On our first morning, Johnny drove slowly in a customised Land Cruiser from Maun to our first camp site in the Khwai concession, seeing elephants, giraffes and hippos en route.
The tents were up when we arrived. But there was no time to rest before going on a game drive. After a sundowner (white wine for me), it was back to dinner cooked in the camp under the stars.
Early mornings and just before dusk, after the heat of the day has subsided, are the best times to see animals and we followed a leopard with her clinging daughter on the first morning. Finding her, as with most of the animals we tracked, was due to Johnny’s skill in reading the tracks in the sand and listening to the birds voicing their warnings. And seeing her drink was an added bonus.
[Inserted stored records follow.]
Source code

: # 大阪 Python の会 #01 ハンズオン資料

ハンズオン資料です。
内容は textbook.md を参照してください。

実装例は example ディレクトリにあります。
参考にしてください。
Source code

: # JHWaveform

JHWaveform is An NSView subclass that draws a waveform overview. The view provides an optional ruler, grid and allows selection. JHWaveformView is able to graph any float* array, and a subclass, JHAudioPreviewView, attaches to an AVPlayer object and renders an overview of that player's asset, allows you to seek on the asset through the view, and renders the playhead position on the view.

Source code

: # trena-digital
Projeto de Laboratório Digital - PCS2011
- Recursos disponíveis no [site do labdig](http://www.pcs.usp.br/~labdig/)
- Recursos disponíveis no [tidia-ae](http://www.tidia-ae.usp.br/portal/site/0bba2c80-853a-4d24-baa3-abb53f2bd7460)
We’d watched the painted dogs sleeping during the day in the Moremi Game Reserve and gone back in the early evening as they began to wake. There were about 30 in the pack and they communicated in a high-pitched whine before setting off on a hunt. They sped after and killed a rabbit – not much food for 30 hungry dogs – before being warned off a herd of wildebeest who gathered in a protective circle around their young. The dogs then chased an impala which they caught and quickly demolished. We had followed all this at speed in our customised Land Cruiser – it was thrilling.
After six nights in our mobile tents we returned to Maun and took a small plane to Jack’s Camp in Botswana’s salt pans (https://naturalselection.travel/camp/jacks-camp/). The interior of the main building, where you eat at a communal table, is a mini natural history museum with animal skulls and stone-age artefacts. The ten luxurious tents dotted round are furnished in 1940s style.
You can watch herds of zebra and wildebeest from your private balcony before going on an evening drive where drinks are served on the Makgadikgadi Pans; walking over the pans towards the setting sun, there was a wonderful feeling of space and silence.
Seven people are employed solely to track meerkats which meant that we knew exactly where to go for our early morning visit. After a while, the meerkats climbed onto the guide using him as a lookout post. By standing close to him, the meerkats would then move themselves on to whoever was there (including me, pictured). They were unfrightened but not tame.
An evening walk with bushmen to learn about the plants of the Kalahari preceded dinner in the wonderful ‘mess’ tent. An after dinner walk to my tent, under a star-filled, southern hemisphere sky, made a perfect ending to an extraordinary trip.